Counterion Dependent Side-Chain Relaxation Stiffens a Chemically Doped Thienothiophene Copolymer

Artikel i vetenskaplig tidskrift, 2026

The electrical conductivity and elastic modulus of doped conjugated polymers tend to increase in tandem, which complicates the design of soft conductors. This work investigates how different dopant counterions influence the electrical and mechanical properties of a thienothiophene copolymer with triethylene glycol side chains. Sequential doping and proton-coupled electron-transfer were used to prepare samples with a comparable oxidation level neutralized with different counterions.

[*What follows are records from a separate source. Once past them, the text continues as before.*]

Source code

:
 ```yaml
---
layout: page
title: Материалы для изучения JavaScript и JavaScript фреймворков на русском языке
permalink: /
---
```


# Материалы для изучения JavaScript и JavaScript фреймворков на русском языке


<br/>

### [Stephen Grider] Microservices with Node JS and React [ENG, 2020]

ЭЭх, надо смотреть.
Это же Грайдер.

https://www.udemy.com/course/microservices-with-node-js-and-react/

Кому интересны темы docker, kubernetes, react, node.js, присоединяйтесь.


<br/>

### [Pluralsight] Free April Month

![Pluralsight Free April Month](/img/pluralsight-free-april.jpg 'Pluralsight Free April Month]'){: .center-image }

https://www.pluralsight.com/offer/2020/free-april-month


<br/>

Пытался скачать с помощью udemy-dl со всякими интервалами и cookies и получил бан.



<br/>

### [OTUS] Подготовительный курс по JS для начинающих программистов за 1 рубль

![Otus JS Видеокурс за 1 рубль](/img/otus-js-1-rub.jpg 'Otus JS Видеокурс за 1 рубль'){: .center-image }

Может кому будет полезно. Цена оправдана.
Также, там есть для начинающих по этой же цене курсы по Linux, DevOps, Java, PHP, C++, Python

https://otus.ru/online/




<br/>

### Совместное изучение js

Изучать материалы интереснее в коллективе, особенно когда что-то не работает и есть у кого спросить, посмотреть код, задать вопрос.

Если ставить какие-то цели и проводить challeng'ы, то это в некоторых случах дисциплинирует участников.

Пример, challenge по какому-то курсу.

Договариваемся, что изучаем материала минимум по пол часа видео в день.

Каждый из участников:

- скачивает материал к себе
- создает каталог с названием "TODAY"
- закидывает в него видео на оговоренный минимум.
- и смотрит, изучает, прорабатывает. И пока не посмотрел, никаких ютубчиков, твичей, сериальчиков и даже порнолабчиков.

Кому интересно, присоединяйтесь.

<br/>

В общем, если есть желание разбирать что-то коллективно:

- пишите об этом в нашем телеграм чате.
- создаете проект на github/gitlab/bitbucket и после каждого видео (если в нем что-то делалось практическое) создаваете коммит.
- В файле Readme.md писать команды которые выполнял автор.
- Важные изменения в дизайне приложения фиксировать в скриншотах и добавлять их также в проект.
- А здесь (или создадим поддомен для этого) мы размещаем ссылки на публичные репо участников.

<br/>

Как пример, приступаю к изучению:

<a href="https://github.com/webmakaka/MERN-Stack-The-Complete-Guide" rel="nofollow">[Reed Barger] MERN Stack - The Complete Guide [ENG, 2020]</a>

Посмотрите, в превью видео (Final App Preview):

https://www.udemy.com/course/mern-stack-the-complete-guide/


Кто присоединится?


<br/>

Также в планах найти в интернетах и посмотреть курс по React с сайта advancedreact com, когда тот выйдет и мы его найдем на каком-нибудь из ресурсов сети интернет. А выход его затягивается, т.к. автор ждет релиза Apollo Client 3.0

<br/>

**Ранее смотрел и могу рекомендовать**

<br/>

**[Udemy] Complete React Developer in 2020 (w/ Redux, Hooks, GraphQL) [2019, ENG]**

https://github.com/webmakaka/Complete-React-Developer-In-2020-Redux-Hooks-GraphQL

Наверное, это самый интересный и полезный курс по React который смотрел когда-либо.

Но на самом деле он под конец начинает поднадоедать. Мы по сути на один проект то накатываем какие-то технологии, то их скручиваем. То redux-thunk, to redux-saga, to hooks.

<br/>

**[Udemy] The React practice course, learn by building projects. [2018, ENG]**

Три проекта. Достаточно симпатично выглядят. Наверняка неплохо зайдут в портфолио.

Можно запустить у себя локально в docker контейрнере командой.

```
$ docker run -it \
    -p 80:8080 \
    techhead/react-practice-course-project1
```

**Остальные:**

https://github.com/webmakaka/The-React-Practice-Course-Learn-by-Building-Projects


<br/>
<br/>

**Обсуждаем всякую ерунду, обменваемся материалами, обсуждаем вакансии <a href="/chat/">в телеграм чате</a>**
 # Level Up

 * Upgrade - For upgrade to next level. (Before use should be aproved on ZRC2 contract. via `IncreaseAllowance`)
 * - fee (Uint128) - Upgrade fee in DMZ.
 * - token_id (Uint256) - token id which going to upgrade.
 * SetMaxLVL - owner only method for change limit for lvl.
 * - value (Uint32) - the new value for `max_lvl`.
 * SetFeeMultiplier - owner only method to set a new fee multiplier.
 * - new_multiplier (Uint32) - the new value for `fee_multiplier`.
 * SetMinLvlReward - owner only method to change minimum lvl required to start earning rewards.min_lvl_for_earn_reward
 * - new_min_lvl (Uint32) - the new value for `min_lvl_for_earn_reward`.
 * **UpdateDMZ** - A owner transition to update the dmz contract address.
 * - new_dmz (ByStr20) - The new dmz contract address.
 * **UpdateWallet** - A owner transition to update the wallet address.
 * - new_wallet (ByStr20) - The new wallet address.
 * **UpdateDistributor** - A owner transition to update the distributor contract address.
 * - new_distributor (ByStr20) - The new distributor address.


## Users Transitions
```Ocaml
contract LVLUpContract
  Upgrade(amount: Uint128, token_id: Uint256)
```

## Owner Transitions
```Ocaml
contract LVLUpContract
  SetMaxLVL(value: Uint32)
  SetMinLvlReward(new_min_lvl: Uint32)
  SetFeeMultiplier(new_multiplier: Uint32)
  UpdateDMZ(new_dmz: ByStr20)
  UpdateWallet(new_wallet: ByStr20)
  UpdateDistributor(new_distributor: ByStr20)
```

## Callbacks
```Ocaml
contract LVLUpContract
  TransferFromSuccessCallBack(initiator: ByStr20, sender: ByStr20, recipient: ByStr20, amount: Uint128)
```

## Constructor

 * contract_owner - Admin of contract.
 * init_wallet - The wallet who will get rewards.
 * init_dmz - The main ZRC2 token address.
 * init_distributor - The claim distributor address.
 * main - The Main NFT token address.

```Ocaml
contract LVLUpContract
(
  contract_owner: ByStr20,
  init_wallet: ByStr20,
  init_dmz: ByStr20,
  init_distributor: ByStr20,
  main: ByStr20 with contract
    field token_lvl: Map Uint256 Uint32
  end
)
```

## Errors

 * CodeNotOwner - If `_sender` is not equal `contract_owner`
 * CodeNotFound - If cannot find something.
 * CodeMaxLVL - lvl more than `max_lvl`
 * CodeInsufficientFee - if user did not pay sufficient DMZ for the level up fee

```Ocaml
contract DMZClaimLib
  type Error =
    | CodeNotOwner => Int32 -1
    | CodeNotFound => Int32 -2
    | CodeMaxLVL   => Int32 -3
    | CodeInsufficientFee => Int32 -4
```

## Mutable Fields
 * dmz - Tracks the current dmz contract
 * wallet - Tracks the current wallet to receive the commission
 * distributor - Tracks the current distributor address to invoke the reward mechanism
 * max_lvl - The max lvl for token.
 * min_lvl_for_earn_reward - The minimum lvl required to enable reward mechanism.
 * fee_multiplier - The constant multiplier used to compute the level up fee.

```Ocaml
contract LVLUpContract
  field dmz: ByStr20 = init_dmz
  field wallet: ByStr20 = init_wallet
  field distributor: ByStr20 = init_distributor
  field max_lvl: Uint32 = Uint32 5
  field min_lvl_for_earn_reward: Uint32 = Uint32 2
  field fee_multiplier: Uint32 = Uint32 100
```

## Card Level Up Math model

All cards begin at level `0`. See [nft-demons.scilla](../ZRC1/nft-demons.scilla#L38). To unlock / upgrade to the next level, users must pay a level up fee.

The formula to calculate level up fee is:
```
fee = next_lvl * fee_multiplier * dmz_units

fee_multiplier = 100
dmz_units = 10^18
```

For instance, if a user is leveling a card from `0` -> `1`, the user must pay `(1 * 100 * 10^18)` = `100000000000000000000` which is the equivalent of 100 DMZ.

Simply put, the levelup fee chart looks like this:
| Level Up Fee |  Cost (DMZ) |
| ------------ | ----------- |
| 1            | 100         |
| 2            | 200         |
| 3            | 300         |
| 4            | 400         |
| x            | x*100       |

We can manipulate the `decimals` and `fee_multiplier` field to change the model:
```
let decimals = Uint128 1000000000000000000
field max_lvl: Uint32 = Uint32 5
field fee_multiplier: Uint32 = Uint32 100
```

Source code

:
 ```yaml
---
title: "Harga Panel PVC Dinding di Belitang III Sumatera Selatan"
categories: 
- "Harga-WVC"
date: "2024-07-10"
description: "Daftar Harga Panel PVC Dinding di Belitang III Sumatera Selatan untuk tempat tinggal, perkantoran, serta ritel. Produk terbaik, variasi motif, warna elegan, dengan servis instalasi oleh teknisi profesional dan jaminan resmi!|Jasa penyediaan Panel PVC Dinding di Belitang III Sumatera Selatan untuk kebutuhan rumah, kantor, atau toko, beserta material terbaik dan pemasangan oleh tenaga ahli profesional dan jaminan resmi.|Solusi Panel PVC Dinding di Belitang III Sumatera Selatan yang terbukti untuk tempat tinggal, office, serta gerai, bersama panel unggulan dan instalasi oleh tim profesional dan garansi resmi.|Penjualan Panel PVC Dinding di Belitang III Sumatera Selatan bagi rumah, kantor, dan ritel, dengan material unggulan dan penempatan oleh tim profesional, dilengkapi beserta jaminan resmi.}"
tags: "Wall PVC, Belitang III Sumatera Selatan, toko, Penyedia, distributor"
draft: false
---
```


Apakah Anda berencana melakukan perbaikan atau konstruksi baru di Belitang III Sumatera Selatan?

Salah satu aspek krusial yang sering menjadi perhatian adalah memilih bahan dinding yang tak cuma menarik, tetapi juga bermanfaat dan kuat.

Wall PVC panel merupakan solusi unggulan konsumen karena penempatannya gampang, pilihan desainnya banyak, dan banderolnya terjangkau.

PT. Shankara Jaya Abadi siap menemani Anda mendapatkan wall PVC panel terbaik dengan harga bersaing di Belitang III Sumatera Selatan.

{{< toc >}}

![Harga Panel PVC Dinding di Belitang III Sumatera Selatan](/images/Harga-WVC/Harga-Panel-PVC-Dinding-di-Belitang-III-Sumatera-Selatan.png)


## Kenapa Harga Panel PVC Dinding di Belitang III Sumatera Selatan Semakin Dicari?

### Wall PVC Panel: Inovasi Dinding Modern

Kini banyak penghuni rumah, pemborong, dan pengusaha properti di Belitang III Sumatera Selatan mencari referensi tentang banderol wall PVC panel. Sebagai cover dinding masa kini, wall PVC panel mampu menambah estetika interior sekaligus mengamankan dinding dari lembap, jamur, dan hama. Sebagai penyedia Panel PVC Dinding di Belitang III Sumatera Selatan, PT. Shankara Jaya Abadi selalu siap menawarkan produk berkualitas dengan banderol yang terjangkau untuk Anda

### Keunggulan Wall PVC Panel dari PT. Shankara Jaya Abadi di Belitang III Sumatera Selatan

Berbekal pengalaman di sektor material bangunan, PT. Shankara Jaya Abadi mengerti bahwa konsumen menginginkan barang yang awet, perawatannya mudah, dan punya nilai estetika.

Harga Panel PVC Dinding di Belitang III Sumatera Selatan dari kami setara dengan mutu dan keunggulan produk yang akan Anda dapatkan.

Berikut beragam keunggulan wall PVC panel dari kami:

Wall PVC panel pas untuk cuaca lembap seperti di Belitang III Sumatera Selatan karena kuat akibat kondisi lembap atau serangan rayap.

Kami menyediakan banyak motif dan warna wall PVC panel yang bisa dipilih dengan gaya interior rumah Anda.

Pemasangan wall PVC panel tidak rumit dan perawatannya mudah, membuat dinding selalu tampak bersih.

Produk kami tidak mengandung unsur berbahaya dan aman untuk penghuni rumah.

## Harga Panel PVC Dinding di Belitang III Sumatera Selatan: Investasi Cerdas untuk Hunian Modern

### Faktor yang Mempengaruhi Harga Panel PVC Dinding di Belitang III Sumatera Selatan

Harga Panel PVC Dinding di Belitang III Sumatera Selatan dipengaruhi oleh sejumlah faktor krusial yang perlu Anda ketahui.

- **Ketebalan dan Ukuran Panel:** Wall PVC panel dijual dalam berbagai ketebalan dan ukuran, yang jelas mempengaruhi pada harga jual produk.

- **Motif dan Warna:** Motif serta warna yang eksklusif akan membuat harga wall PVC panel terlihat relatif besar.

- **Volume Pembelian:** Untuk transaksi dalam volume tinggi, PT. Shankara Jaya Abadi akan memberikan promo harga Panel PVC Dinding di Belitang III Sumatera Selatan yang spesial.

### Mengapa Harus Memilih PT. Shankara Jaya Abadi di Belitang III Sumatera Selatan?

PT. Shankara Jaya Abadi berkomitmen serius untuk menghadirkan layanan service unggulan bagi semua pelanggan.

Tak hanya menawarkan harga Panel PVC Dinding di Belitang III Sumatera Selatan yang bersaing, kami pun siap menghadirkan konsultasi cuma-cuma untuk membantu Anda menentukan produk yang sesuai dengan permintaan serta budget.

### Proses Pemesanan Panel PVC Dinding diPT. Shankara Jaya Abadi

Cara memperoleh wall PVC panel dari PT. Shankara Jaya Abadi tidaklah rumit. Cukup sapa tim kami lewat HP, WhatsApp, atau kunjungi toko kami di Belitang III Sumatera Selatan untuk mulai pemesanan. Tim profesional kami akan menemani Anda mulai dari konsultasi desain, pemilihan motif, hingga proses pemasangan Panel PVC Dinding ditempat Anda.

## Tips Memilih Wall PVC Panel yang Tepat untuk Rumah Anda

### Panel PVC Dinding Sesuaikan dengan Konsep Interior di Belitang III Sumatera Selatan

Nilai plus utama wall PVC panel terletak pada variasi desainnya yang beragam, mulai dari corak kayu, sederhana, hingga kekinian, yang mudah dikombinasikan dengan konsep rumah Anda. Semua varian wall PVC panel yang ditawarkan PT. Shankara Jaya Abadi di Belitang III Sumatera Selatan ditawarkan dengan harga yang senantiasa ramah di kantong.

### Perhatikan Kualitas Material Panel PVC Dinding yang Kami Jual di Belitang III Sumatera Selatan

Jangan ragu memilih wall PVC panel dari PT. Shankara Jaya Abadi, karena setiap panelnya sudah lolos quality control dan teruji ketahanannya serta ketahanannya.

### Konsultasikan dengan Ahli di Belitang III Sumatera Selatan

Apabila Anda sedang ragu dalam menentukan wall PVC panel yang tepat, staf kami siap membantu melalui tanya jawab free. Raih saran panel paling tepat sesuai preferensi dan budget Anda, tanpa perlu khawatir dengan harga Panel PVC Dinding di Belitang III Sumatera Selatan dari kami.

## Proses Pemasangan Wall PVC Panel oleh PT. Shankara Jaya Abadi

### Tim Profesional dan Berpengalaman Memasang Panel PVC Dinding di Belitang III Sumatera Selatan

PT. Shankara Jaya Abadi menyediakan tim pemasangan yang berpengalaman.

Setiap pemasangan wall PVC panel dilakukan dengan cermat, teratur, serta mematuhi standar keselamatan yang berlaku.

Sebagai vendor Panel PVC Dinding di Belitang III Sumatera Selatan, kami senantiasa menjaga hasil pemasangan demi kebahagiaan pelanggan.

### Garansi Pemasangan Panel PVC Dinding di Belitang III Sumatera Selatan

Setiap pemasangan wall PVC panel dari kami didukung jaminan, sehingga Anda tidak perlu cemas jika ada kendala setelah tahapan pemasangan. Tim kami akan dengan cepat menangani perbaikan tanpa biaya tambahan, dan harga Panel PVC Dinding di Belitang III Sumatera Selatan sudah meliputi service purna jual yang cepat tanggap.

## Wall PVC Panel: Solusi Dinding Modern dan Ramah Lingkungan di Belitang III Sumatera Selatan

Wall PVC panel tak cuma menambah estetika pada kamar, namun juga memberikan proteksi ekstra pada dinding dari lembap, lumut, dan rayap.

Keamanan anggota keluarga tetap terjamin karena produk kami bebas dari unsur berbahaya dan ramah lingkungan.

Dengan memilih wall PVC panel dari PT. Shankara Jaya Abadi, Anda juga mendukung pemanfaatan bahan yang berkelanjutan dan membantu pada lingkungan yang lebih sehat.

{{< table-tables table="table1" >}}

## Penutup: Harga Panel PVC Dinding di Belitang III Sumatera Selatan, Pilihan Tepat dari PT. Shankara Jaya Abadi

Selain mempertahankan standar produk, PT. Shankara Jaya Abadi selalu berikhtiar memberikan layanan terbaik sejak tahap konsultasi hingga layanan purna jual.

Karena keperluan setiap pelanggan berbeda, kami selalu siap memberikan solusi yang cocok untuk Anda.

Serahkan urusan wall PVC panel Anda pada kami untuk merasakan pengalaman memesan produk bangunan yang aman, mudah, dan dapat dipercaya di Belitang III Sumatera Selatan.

Highly oxidized films featured a comparable electrical conductivity of about 100 S cm-1 irrespective of the counterion size. Dynamic mechanical analysis revealed that the choice of counterion strongly impacts the sub-glass transition temperature, which varied from -44 degrees C to -3 degrees C. As a result, the elastic modulus at room temperature ranged from 0.05 GPa to 0.7 GPa for materials with a comparable oxidation level. Evidently, it is possible to decouple the electrical and mechanical properties of doped polymers, which are governed by charge transport along the backbone and side-chain relaxation, respectively. This insight opens up new opportunities for the design of soft conductors and more sustainable bioelectronic and wearable devices whose various soft and rigid components could be created with the same polymer.